Assignment »
Give the data again exactly as it appears, excluding any pictures.

══════

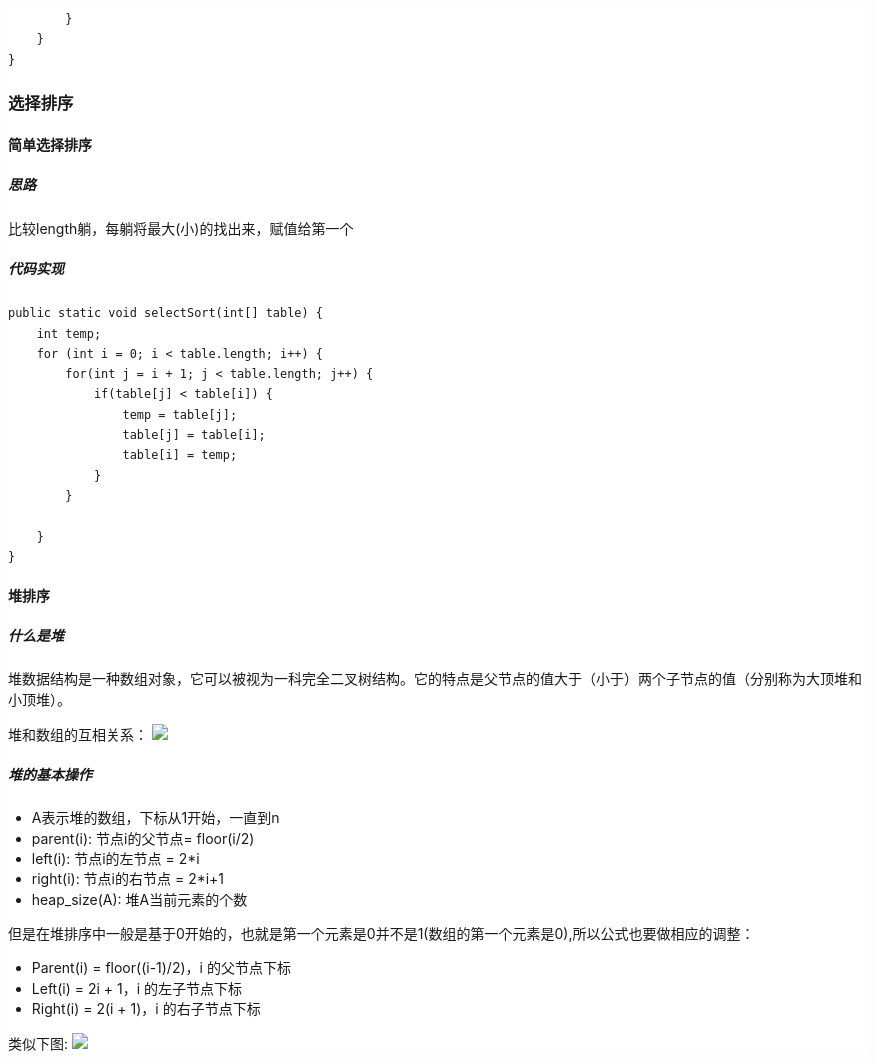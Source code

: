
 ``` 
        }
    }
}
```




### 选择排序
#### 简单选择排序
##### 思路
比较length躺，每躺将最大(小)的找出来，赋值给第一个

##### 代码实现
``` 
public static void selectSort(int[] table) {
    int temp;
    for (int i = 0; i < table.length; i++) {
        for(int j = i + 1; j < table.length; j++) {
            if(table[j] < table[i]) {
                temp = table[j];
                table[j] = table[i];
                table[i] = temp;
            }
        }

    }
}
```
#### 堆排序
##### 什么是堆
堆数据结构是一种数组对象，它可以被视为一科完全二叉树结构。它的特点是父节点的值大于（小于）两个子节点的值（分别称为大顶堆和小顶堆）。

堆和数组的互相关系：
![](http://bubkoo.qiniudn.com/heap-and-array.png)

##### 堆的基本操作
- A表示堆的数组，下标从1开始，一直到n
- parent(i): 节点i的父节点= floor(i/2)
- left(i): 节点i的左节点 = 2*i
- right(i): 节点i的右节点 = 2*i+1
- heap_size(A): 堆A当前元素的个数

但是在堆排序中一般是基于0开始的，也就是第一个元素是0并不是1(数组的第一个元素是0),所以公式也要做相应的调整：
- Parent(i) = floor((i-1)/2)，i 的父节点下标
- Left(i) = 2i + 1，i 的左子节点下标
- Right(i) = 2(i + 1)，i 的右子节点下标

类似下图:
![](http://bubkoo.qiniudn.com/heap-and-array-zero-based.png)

══════

Expected answer »
Source code

:
 ``` 
        }
    }
}
```




### 选择排序
#### 简单选择排序
##### 思路
比较length躺，每躺将最大(小)的找出来，赋值给第一个

##### 代码实现
``` 
public static void selectSort(int[] table) {
    int temp;
    for (int i = 0; i < table.length; i++) {
        for(int j = i + 1; j < table.length; j++) {
            if(table[j] < table[i]) {
                temp = table[j];
                table[j] = table[i];
                table[i] = temp;
            }
        }

    }
}
```
#### 堆排序
##### 什么是堆
堆数据结构是一种数组对象，它可以被视为一科完全二叉树结构。它的特点是父节点的值大于（小于）两个子节点的值（分别称为大顶堆和小顶堆）。

堆和数组的互相关系：
![](http://bubkoo.qiniudn.com/heap-and-array.png)

##### 堆的基本操作
- A表示堆的数组，下标从1开始，一直到n
- parent(i): 节点i的父节点= floor(i/2)
- left(i): 节点i的左节点 = 2*i
- right(i): 节点i的右节点 = 2*i+1
- heap_size(A): 堆A当前元素的个数

但是在堆排序中一般是基于0开始的，也就是第一个元素是0并不是1(数组的第一个元素是0),所以公式也要做相应的调整：
- Parent(i) = floor((i-1)/2)，i 的父节点下标
- Left(i) = 2i + 1，i 的左子节点下标
- Right(i) = 2(i + 1)，i 的右子节点下标

类似下图:
![](http://bubkoo.qiniudn.com/heap-and-array-zero-based.png)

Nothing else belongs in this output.